Dans un dialogue symbolique entre forme et fond, le chaos de l’espace pictural
répondant à la désolation engendrée par les caprices de la nature, Imtiaj Shohag
aborde la condition humaine, tout à la fois victime et actrice des désordres de la
Planète. La dimension biographique atteint l’universel ; la technique picturale
épouse le propos. Rencontre.
Vous avez grandi à Barisal, la « Venise du Bangladesh » comme l’appellent
là-bas les poètes.

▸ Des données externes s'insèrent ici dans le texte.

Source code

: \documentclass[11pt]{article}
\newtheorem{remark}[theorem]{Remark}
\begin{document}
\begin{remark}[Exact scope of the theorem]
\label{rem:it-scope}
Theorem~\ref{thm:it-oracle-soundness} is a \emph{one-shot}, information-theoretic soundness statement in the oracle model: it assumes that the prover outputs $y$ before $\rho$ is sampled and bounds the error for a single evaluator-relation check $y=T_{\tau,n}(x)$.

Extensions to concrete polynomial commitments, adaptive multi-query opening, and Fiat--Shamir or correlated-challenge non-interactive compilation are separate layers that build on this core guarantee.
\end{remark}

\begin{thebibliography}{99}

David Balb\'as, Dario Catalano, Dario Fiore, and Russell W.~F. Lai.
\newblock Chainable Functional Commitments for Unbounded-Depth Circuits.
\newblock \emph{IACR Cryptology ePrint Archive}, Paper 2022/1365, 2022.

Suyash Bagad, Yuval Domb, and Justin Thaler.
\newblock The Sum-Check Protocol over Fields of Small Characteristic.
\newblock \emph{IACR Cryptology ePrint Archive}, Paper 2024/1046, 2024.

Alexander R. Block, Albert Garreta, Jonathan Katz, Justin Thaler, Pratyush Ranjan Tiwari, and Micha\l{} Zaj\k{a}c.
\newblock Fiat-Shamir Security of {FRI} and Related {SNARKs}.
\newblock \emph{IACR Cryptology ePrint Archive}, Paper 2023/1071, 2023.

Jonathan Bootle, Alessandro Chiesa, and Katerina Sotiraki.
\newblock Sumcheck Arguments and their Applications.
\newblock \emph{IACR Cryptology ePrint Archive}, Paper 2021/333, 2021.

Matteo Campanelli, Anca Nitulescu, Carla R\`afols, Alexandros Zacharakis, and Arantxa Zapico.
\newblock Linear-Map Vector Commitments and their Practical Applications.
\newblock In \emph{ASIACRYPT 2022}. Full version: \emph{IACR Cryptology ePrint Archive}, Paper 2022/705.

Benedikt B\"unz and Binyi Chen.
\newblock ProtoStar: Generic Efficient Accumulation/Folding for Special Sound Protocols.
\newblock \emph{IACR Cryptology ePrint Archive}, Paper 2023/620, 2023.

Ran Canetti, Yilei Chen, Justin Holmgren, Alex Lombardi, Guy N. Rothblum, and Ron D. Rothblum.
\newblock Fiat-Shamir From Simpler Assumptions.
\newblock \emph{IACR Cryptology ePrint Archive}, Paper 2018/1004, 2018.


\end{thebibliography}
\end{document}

L'essentiel du Bangladesh est occupé par le delta du Gange
et du Brahmapoutre, deux des plus grands fleuves du monde. Le pays est très
fertile mais régulièrement victime de cyclones et d’inondations. Celles de 1991
vous ont particulièrement marqué. Les drames climatiques que vous avez vécus
ont-ils fondé votre démarche artistique ? Influencent-ils votre manière d’aborder
la création ?Je ne sais pas s’ils ont fondé ma démarche mais il est vrai que cela m’a beaucoup
marqué et que je m’en suis inspiré. Le Bangladesh est un pays d’eau et de boue,
éléments que l’on retrouve souvent dans mon travail. On y observe aussi
régulièrement les couleurs du Bangladesh, peut-être également son agitation.
La tempête de 1991 a été si violente qu’une fois le calme revenu, des poissons
et des cadavres peuplaient les arbres. C’était très impressionnant, très choquant.
Lorsque je vois des images d’autres catastrophes, là-bas ou ailleurs, cela me
touche particulièrement car j’en ai vécues.
Vous utilisez régulièrement le terme d’« accidents plastiques ». Pourriez-vous
nous expliquer la signification de cette expression et sa traduction picturale ?Les accidents plastiques sont pour moi des moments où je provoque un risque,
où je relâche un peu le contrôle pour laisser place au hasard. C’est lorsque
je laisse la matière suivre son cours. Cela se traduit par des couleurs qui peuvent
dégouliner, se rencontrer et se transformer, ou lorsque je chauffe ma toile que j’ai
peinte au préalable avec de la cire et des pigments. Cette technique particulière
crée des tâches, des reliefs, des déformations. Les traits s’atténuent, les couleurs
se confondent, les coups de pinceaux disparaissent, la matière est altérée…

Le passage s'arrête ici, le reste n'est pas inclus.